> **DATA SUPPLIED**
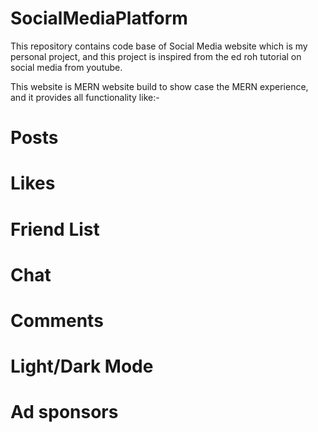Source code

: # SocialMediaPlatform
This repository contains code base of Social Media website which is my personal project, and this project is inspired from the ed roh tutorial on social media from youtube.

This website is MERN website build to show case the MERN experience, and it provides all functionality like:-

# Posts
# Likes
# Friend List
# Chat
# Comments
# Light/Dark Mode
# Ad sponsors
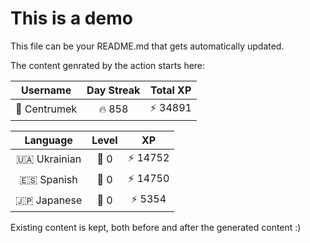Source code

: # This is a demo

This file can be your README.md that gets automatically updated.

The content genrated by the action starts here:

<!--START_SECTION:duolingoStats-->
<!-- Automatically generated with https://github.com/centrumek/duolingo-readme-stats-->

| Username | Day Streak | Total XP |
|:---:|:---:|:---:|
| 👤 Centrumek | 🔥 858 | ⚡ 34891 |

| Language | Level | XP |
|:---:|:---:|:---:|
| 🇺🇦 Ukrainian | 👑 0 | ⚡ 14752 |
| 🇪🇸 Spanish | 👑 0 | ⚡ 14750 |
| 🇯🇵 Japanese | 👑 0 | ⚡ 5354 |

<!--END_SECTION:duolingoStats-->

Existing content is kept, both before and after the generated content :)
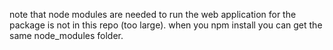 note that node modules are needed to run the web application for the package is not in this repo (too large). 
when you npm install you can get the same node_modules folder.
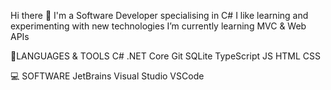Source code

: Hi there 👋
I'm a Software Developer specialising in C#
I like learning and experimenting with new technologies
I’m currently learning MVC & Web APIs

🔷LANGUAGES & TOOLS
 C#      .NET Core      Git      SQLite      TypeScript      JS      HTML      CSS

💻 SOFTWARE
JetBrains      Visual Studio      VSCode
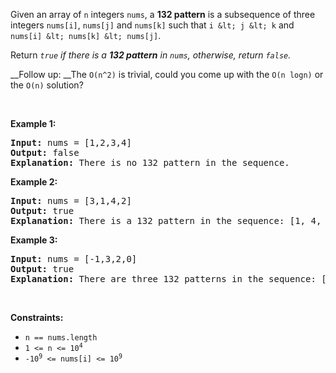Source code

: Given an array&nbsp;of `` n `` integers `` nums ``, a __132 pattern__ is a subsequence of three integers `` nums[i] ``, `` nums[j] `` and `` nums[k] `` such that `` i &lt; j &lt; k `` and `` nums[i] &lt; nums[k] &lt; nums[j] ``.

Return _`` true `` if there is a __132 pattern__ in `` nums ``, otherwise, return `` false ``._

__Follow up: __The `` O(n^2) `` is trivial, could you come up with the `` O(n logn) `` or the `` O(n) `` solution?

&nbsp;

__Example 1:__

<pre>
<strong>Input:</strong> nums = [1,2,3,4]
<strong>Output:</strong> false
<strong>Explanation:</strong> There is no 132 pattern in the sequence.
</pre>

__Example 2:__

<pre>
<strong>Input:</strong> nums = [3,1,4,2]
<strong>Output:</strong> true
<strong>Explanation:</strong> There is a 132 pattern in the sequence: [1, 4, 2].
</pre>

__Example 3:__

<pre>
<strong>Input:</strong> nums = [-1,3,2,0]
<strong>Output:</strong> true
<strong>Explanation:</strong> There are three 132 patterns in the sequence: [-1, 3, 2], [-1, 3, 0] and [-1, 2, 0].
</pre>

&nbsp;

__Constraints:__

*   `` n == nums.length ``
*   <code>1 &lt;= n &lt;= 10<sup>4</sup></code>
*   <code>-10<sup>9</sup> &lt;= nums[i] &lt;= 10<sup>9</sup></code>
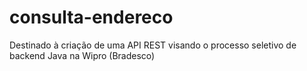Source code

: # consulta-endereco
Destinado à criação de uma API REST visando o processo seletivo de backend Java na Wipro (Bradesco)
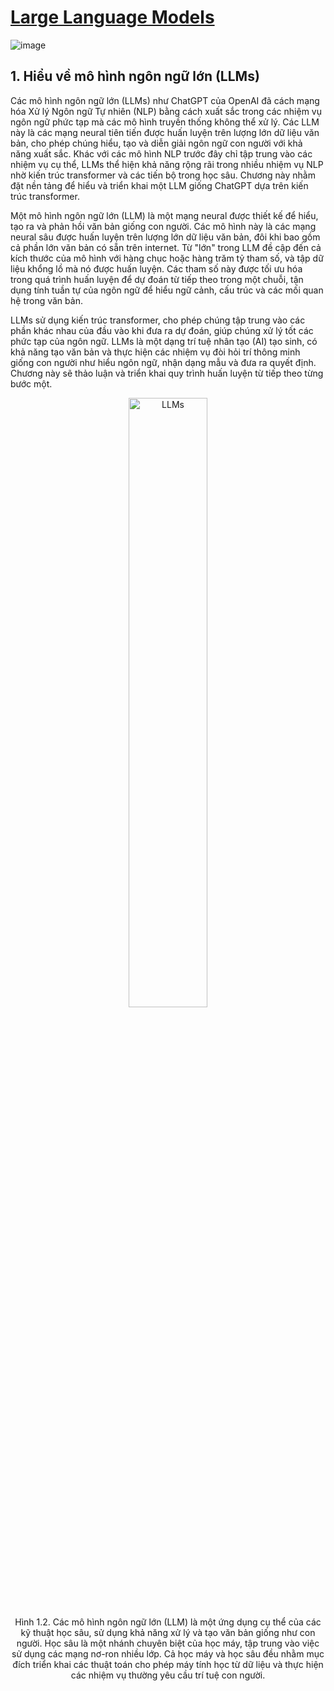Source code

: # [Large Language Models](https://www.manning.com/books/build-a-large-language-model-from-scratch)
![image](https://github.com/trunghachi/DLLearning/assets/45091486/269260be-6e47-48c9-a8f7-0bd1a55aa083)


## 1. Hiểu về mô hình ngôn ngữ lớn (LLMs)
Các mô hình ngôn ngữ lớn (LLMs) như ChatGPT của OpenAI đã cách mạng hóa Xử lý Ngôn ngữ Tự nhiên (NLP) bằng cách xuất sắc trong các nhiệm vụ ngôn ngữ phức tạp mà các mô hình truyền thống không thể xử lý. Các LLM này là các mạng neural tiên tiến được huấn luyện trên lượng lớn dữ liệu văn bản, cho phép chúng hiểu, tạo và diễn giải ngôn ngữ con người với khả năng xuất sắc. Khác với các mô hình NLP trước đây chỉ tập trung vào các nhiệm vụ cụ thể, LLMs thể hiện khả năng rộng rãi trong nhiều nhiệm vụ NLP nhờ kiến trúc transformer và các tiến bộ trong học sâu. Chương này nhằm đặt nền tảng để hiểu và triển khai một LLM giống ChatGPT dựa trên kiến trúc transformer.

Một mô hình ngôn ngữ lớn (LLM) là một mạng neural được thiết kế để hiểu, tạo ra và phản hồi văn bản giống con người. Các mô hình này là các mạng neural sâu được huấn luyện trên lượng lớn dữ liệu văn bản, đôi khi bao gồm cả phần lớn văn bản có sẵn trên internet. Từ "lớn" trong LLM đề cập đến cả kích thước của mô hình với hàng chục hoặc hàng trăm tỷ tham số, và tập dữ liệu khổng lồ mà nó được huấn luyện. Các tham số này được tối ưu hóa trong quá trình huấn luyện để dự đoán từ tiếp theo trong một chuỗi, tận dụng tính tuần tự của ngôn ngữ để hiểu ngữ cảnh, cấu trúc và các mối quan hệ trong văn bản.

LLMs sử dụng kiến trúc transformer, cho phép chúng tập trung vào các phần khác nhau của đầu vào khi đưa ra dự đoán, giúp chúng xử lý tốt các phức tạp của ngôn ngữ. LLMs là một dạng trí tuệ nhân tạo (AI) tạo sinh, có khả năng tạo văn bản và thực hiện các nhiệm vụ đòi hỏi trí thông minh giống con người như hiểu ngôn ngữ, nhận dạng mẫu và đưa ra quyết định. Chương này sẽ thảo luận và triển khai quy trình huấn luyện từ tiếp theo từng bước một.

<div style="text-align:center;">
    <img src="https://media.licdn.com/dms/image/D4E10AQF_Xuqi7XOKVA/image-shrink_800/0/1713776419761?e=1719554400&v=beta&t=d6oC7_APCBlssJi8pZJNFWDdNr_26TE2M6veclgS78A" alt="LLMs" style="width:50%; height:50%;">
    <figcaption>Hình 1.2. Các mô hình ngôn ngữ lớn (LLM) là một ứng dụng cụ thể của các kỹ thuật học sâu, sử dụng khả năng xử lý và tạo văn bản giống như con người. Học sâu là một nhánh chuyên biệt của học máy, tập trung vào việc sử dụng các mạng nơ-ron nhiều lớp. Cả học máy và học sâu đều nhằm mục đích triển khai các thuật toán cho phép máy tính học từ dữ liệu và thực hiện các nhiệm vụ thường yêu cầu trí tuệ con người.</figcaption>
</div>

> **PROBLEM DETAILS**
Without including any image, reproduce the full listing above as written.

> **ANSWER BELOW**
Source code

: # SocialMediaPlatform
This repository contains code base of Social Media website which is my personal project, and this project is inspired from the ed roh tutorial on social media from youtube.

This website is MERN website build to show case the MERN experience, and it provides all functionality like:-

# Posts
# Likes
# Friend List
# Chat
# Comments
# Light/Dark Mode
# Ad sponsors
Source code

: # This is a demo

This file can be your README.md that gets automatically updated.

The content genrated by the action starts here:

<!--START_SECTION:duolingoStats-->
<!-- Automatically generated with https://github.com/centrumek/duolingo-readme-stats-->

| Username | Day Streak | Total XP |
|:---:|:---:|:---:|
| 👤 Centrumek | 🔥 858 | ⚡ 34891 |

| Language | Level | XP |
|:---:|:---:|:---:|
| 🇺🇦 Ukrainian | 👑 0 | ⚡ 14752 |
| 🇪🇸 Spanish | 👑 0 | ⚡ 14750 |
| 🇯🇵 Japanese | 👑 0 | ⚡ 5354 |

<!--END_SECTION:duolingoStats-->

Existing content is kept, both before and after the generated content :)
 note that node modules are needed to run the web application for the package is not in this repo (too large). 
when you npm install you can get the same node_modules folder.
Source code

: Hi there 👋
I'm a Software Developer specialising in C#
I like learning and experimenting with new technologies
I’m currently learning MVC & Web APIs

🔷LANGUAGES & TOOLS
 C#      .NET Core      Git      SQLite      TypeScript      JS      HTML      CSS

💻 SOFTWARE
JetBrains      Visual Studio      VSCode
Source code

: Given an array&nbsp;of `` n `` integers `` nums ``, a __132 pattern__ is a subsequence of three integers `` nums[i] ``, `` nums[j] `` and `` nums[k] `` such that `` i &lt; j &lt; k `` and `` nums[i] &lt; nums[k] &lt; nums[j] ``.

Return _`` true `` if there is a __132 pattern__ in `` nums ``, otherwise, return `` false ``._

__Follow up: __The `` O(n^2) `` is trivial, could you come up with the `` O(n logn) `` or the `` O(n) `` solution?

&nbsp;

__Example 1:__

<pre>
<strong>Input:</strong> nums = [1,2,3,4]
<strong>Output:</strong> false
<strong>Explanation:</strong> There is no 132 pattern in the sequence.
</pre>

__Example 2:__

<pre>
<strong>Input:</strong> nums = [3,1,4,2]
<strong>Output:</strong> true
<strong>Explanation:</strong> There is a 132 pattern in the sequence: [1, 4, 2].
</pre>

__Example 3:__

<pre>
<strong>Input:</strong> nums = [-1,3,2,0]
<strong>Output:</strong> true
<strong>Explanation:</strong> There are three 132 patterns in the sequence: [-1, 3, 2], [-1, 3, 0] and [-1, 2, 0].
</pre>

&nbsp;

__Constraints:__

*   `` n == nums.length ``
*   <code>1 &lt;= n &lt;= 10<sup>4</sup></code>
*   <code>-10<sup>9</sup> &lt;= nums[i] &lt;= 10<sup>9</sup></code>
Source code

: # consulta-endereco
Destinado à criação de uma API REST visando o processo seletivo de backend Java na Wipro (Bradesco)
Source code

: # [Large Language Models](https://www.manning.com/books/build-a-large-language-model-from-scratch)
![image](https://github.com/trunghachi/DLLearning/assets/45091486/269260be-6e47-48c9-a8f7-0bd1a55aa083)


## 1. Hiểu về mô hình ngôn ngữ lớn (LLMs)
Các mô hình ngôn ngữ lớn (LLMs) như ChatGPT của OpenAI đã cách mạng hóa Xử lý Ngôn ngữ Tự nhiên (NLP) bằng cách xuất sắc trong các nhiệm vụ ngôn ngữ phức tạp mà các mô hình truyền thống không thể xử lý. Các LLM này là các mạng neural tiên tiến được huấn luyện trên lượng lớn dữ liệu văn bản, cho phép chúng hiểu, tạo và diễn giải ngôn ngữ con người với khả năng xuất sắc. Khác với các mô hình NLP trước đây chỉ tập trung vào các nhiệm vụ cụ thể, LLMs thể hiện khả năng rộng rãi trong nhiều nhiệm vụ NLP nhờ kiến trúc transformer và các tiến bộ trong học sâu. Chương này nhằm đặt nền tảng để hiểu và triển khai một LLM giống ChatGPT dựa trên kiến trúc transformer.

Một mô hình ngôn ngữ lớn (LLM) là một mạng neural được thiết kế để hiểu, tạo ra và phản hồi văn bản giống con người. Các mô hình này là các mạng neural sâu được huấn luyện trên lượng lớn dữ liệu văn bản, đôi khi bao gồm cả phần lớn văn bản có sẵn trên internet. Từ "lớn" trong LLM đề cập đến cả kích thước của mô hình với hàng chục hoặc hàng trăm tỷ tham số, và tập dữ liệu khổng lồ mà nó được huấn luyện. Các tham số này được tối ưu hóa trong quá trình huấn luyện để dự đoán từ tiếp theo trong một chuỗi, tận dụng tính tuần tự của ngôn ngữ để hiểu ngữ cảnh, cấu trúc và các mối quan hệ trong văn bản.

LLMs sử dụng kiến trúc transformer, cho phép chúng tập trung vào các phần khác nhau của đầu vào khi đưa ra dự đoán, giúp chúng xử lý tốt các phức tạp của ngôn ngữ. LLMs là một dạng trí tuệ nhân tạo (AI) tạo sinh, có khả năng tạo văn bản và thực hiện các nhiệm vụ đòi hỏi trí thông minh giống con người như hiểu ngôn ngữ, nhận dạng mẫu và đưa ra quyết định. Chương này sẽ thảo luận và triển khai quy trình huấn luyện từ tiếp theo từng bước một.

<div style="text-align:center;">
    <img src="https://media.licdn.com/dms/image/D4E10AQF_Xuqi7XOKVA/image-shrink_800/0/1713776419761?e=1719554400&v=beta&t=d6oC7_APCBlssJi8pZJNFWDdNr_26TE2M6veclgS78A" alt="LLMs" style="width:50%; height:50%;">
    <figcaption>Hình 1.2. Các mô hình ngôn ngữ lớn (LLM) là một ứng dụng cụ thể của các kỹ thuật học sâu, sử dụng khả năng xử lý và tạo văn bản giống như con người. Học sâu là một nhánh chuyên biệt của học máy, tập trung vào việc sử dụng các mạng nơ-ron nhiều lớp. Cả học máy và học sâu đều nhằm mục đích triển khai các thuật toán cho phép máy tính học từ dữ liệu và thực hiện các nhiệm vụ thường yêu cầu trí tuệ con người.</figcaption>
</div>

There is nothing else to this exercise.